Arctic Sound-M is an upcoming data center graphics card with a hardware-based AV1 video encoder module. It will target use cases such as video content processing and cloud-based game streaming, with Intel promising a 30% improvement in bandwidth compared with current silicon. The company hopes to start shipping the chip in the middle of this year.
Further down the line, Intel plans to introduce a new type of processor called Falcon Shores. It will combine CPU and GPU elements in a single package, the company said. When the processor launches in 2204, Intel says that it will provide five times better performance per watt, compute density and memory capacity than current products on the market.

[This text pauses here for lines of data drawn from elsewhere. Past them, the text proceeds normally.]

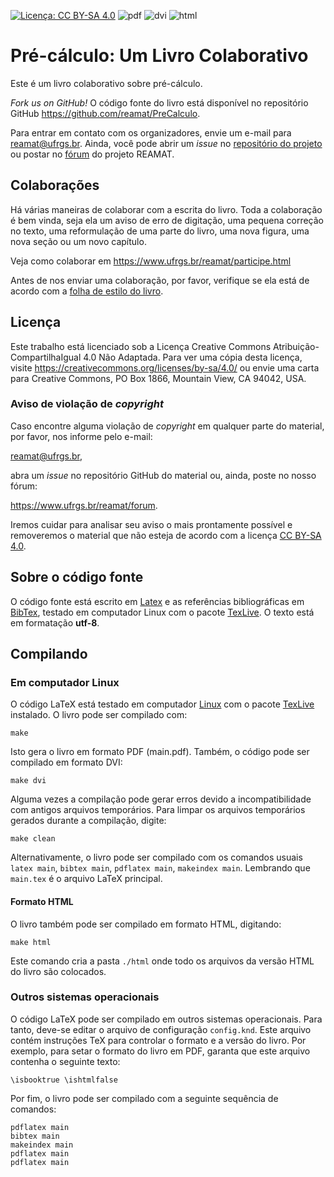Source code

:  [![Licença: CC BY-SA 4.0](https://img.shields.io/badge/License-CC%20BY--SA%204.0-lightgrey.svg)](https://creativecommons.org/licenses/by-sa/4.0/)
![pdf](https://github.com/he7d3r/PreCalculo/workflows/pdf/badge.svg)
![dvi](https://github.com/he7d3r/PreCalculo/workflows/dvi/badge.svg)
![html](https://github.com/he7d3r/PreCalculo/workflows/html/badge.svg)
# Pré-cálculo: Um Livro Colaborativo

Este é um livro colaborativo sobre pré-cálculo.

_Fork us on GitHub!_ O código fonte do livro está disponível no repositório GitHub <https://github.com/reamat/PreCalculo>.

Para entrar em contato com os organizadores, envie um e-mail para reamat@ufrgs.br. Ainda, você pode abrir um _issue_ no [repositório do projeto](https://github.com/reamat/PreCalculo) ou postar no [fórum](https://www.ufrgs.br/reamat/forum.html) do projeto REAMAT.

## Colaborações

Há várias maneiras de colaborar com a escrita do livro. Toda a colaboração é bem vinda, seja ela um aviso de erro de digitação, uma pequena correção no texto, uma reformulação de uma parte do livro, uma nova figura, uma nova seção ou um novo capítulo.

Veja como colaborar em <https://www.ufrgs.br/reamat/participe.html>

Antes de nos enviar uma colaboração, por favor, verifique se ela está de acordo com a [folha de estilo do livro](https://github.com/reamat/Docs/blob/master/livro/FOLHA_DE_ESTILO.md).

## Licença

Este trabalho está licenciado sob a Licença Creative Commons Atribuição-CompartilhaIgual 4.0 Não Adaptada. Para ver uma cópia desta licença, visite <https://creativecommons.org/licenses/by-sa/4.0/> ou envie uma carta para Creative Commons, PO Box 1866, Mountain View, CA 94042, USA.

### Aviso de violação de _copyright_

Caso encontre alguma violação de _copyright_ em qualquer parte do material, por favor, nos informe pelo e-mail:

reamat@ufrgs.br,

abra um _issue_ no repositório GitHub do material ou, ainda, poste no nosso fórum:

https://www.ufrgs.br/reamat/forum.

Iremos cuidar para analisar seu aviso o mais prontamente possível e removeremos o material que não esteja de acordo com a licença [CC BY-SA 4.0](https://creativecommons.org/licenses/by-sa/4.0/).


## Sobre o código fonte

O código fonte está escrito em [Latex](https://latex-project.org/) e as referências bibliográficas em [BibTex](http://www.bibtex.org/), testado em computador Linux com o pacote [TexLive](http://www.tug.org/texlive/). O texto está em formatação **utf-8**.

## Compilando

### Em computador Linux

O código LaTeX está testado em computador [Linux](https://pt.wikipedia.org/wiki/Linux) com o pacote [TexLive](https://www.tug.org/texlive/) instalado. O livro pode ser compilado com:

    make

Isto gera o livro em formato PDF (main.pdf). Também, o código pode ser compilado em formato DVI:

    make dvi

Alguma vezes a compilação pode gerar erros devido a incompatibilidade com antigos arquivos temporários. Para limpar os arquivos temporários gerados durante a compilação, digite:

    make clean

Alternativamente, o livro pode ser compilado com os comandos usuais `latex main`, `bibtex main`, `pdflatex main`, `makeindex main`. Lembrando que `main.tex` é o arquivo LaTeX principal.

#### Formato HTML

O livro também pode ser compilado em formato HTML, digitando:

    make html

Este comando cria a pasta `./html` onde todo os arquivos da versão HTML do livro são colocados.

### Outros sistemas operacionais

O código LaTeX pode ser compilado em outros sistemas operacionais. Para tanto, deve-se editar o arquivo de configuração `config.knd`. Este arquivo contém instruções TeX para controlar o formato e a versão do livro. Por exemplo, para setar o formato do livro em PDF, garanta que este arquivo contenha o seguinte texto:

    \isbooktrue \ishtmlfalse

Por fim, o livro pode ser compilado com a seguinte sequência de comandos:

    pdflatex main
    bibtex main
    makeindex main
    pdflatex main
    pdflatex main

Doubling down on the auto sector
Intel today also shared an update about its Intel Foundry Services, or IFS business, which will use the company’s chip fabs to make custom processors for other organizations. Intel disclosed that IFS is launching a dedicated automotive group to make chips or automakers.
IFS is developing a “high-performance open auto compute platform” for use in vehicles, Intel said. The platform will allow automakers to combine multiple types of processing modules, such as GPUs and CPUs, in a single system by making use of Intel’s chiplet technology. IFS will not only manufacture chips for automakers but also help them with processor design, Intel stated.
The auto sector has become a bigger focus for other major players in the semiconductor market as well. Qualcomm Inc. last October teamed up with investment firm SSW Partners to acquire Veoneer Inc., a Stockholm-based smart car technology supplier, in a deal worth $4.6 billion. More recently, the company announced a partnership with General Motors Co. to develop a driver assistance system that uses systems-on-chip from its Snapdragon processor line.
Intel’s move to increase its focus on the auto sector may create more competition for Qualcomm, as well as Nvidia. The latter company provides a series of processing modules for autonomous vehicles.